Its terminals are labelled collector, gate and emitter as a holdover from vacuum tubes, before the era of transistors. A simplified model of an IGBT is normally open switch that closes when a positive gate voltage (VGE) is applied. In the following diagram of a half-bridge, S1 and S2 represent the IGBTs. They alternately turn on and off, which switches the polarity of V_bus/2 across L_primary and C_primary, the primary inductor and capacitor. The oneTesla 10” coil runs off a bus voltage of 340VDC, which we get from rectified and doubled line voltage.

 On the control board, we get the bus voltage from rectfied and doubled line voltage.We’ll go into detail about that portion of the circuitry later.

Zero-Current Switching

When the IGBTs are fully on (the switches closed), they are nearly perfect conductors. When they are fully off (the switches fully open), they are nearly perfect insulators. When they are in transition between fully open and fully closed, or vice versa, however, they behave like resistors. Recall that the amount of power dissipated in a circuit is P=VI. If we try to switch the IGBT while the current through the circuit is large, then it will heat up a lot! We have to time the switching of the IGBTs to the natural zero-crossings of the primary LC circuit. On the oneTesla board, we achieve zero current switching by sensing the primary current and using control logic to ensure the transistors switch at the correct times.

Gate Driving

The IGBTs are far from ideal switches. We want them to switch fast, to minimize the time during which they are resistive and dissipate power. The issue with switching gates fast is that they have significant internal capacitance, and it takes a lot of charge to fill up that capacitance and achieve the turn-on voltage across the gate (the voltage of a capacitor is given by V=Q/C).

 To charge CGE in as short a time as possible, we want to use a short, high-current pulse. Gate drive ICs are designed to do exactly this. We use UCC3732x ICs, which can source up to 9A for brief pulses. The logic circuitry preceeding the gate drivers isn’t even close to being able to source enough current to turn the gates on fast, so the gate drivers are essential components. Lastly, we need to isolate the gate drivers from the IGBTs using a gate drive transformers (GDT) Each IGBT needs gate voltage to be applied between its gate and emitter to turn on. This is easy on the low-side (bottom) IGBT - its emitter is always at ground, meaning its gate only needs to be brought up to +15V. Things are not so easy with the highside (top) IGBT, because its emitter is referenced to the collector of the low-side IBGT, a node which swings between 0 and V_bus/2 (which, in our case, is 170V). This means we need to bring the gate of the high-side IGBT up to V_bus/2 + 15V to turn it on.

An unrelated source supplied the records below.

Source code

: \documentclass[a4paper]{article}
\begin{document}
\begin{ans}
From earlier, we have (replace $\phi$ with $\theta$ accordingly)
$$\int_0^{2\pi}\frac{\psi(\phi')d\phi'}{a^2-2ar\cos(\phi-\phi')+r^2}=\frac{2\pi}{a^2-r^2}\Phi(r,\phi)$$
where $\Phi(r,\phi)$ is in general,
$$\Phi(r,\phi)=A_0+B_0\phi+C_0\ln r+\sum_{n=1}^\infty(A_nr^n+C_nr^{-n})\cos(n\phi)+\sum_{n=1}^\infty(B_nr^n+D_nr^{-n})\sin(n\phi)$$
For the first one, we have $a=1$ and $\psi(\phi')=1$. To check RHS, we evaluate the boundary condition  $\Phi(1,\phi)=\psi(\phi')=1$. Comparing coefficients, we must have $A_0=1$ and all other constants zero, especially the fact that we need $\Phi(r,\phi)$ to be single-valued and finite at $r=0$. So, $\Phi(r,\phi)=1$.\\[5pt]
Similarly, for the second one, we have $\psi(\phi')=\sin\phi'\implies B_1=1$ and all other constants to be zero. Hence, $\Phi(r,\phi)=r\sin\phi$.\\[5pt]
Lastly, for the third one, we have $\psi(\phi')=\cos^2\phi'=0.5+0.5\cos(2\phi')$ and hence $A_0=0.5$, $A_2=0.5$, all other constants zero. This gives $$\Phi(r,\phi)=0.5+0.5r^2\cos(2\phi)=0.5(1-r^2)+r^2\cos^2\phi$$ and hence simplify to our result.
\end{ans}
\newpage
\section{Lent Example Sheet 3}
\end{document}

 Fortunately, there is a simple way around this! We can drive the primary of a 1:1:1 transformer with the (bipolar) drive signal derived from a push-pull pair of UCCs. More specifically, we drive the primary of the transformer with the difference of the outputs of an inverting and non-inverting gate driver. This ensures that half the time, this signal is positive, and half the time, this signal is negative. Due to transformer action, the voltage across each secondary of the GDT is guaranteed to replicate the voltage across the primary, no matter where we connect the ends. This means we can simply connect a secondary across the gate and emitter of each IGBT, and guarantee that V_ge will always swing between 0 and 15V (regardless of the emitter’s potential).

Rectifier and Doubler

 The half-bridge in oneTesla is driven by a doubling rectifier as shown in the diagram above. This rectifier alternately charges each capacitor on alternating half-cycles of the AC input, resulting in twice the source voltage across the load. On the positive portion of the cycle, the top diode conducts and charges the top capacitor.

 On the negative portion of the cycle, the bottom diode conducts and charges the bottom capacitor. The voltage across the load is the sum of the voltages on each capacitor.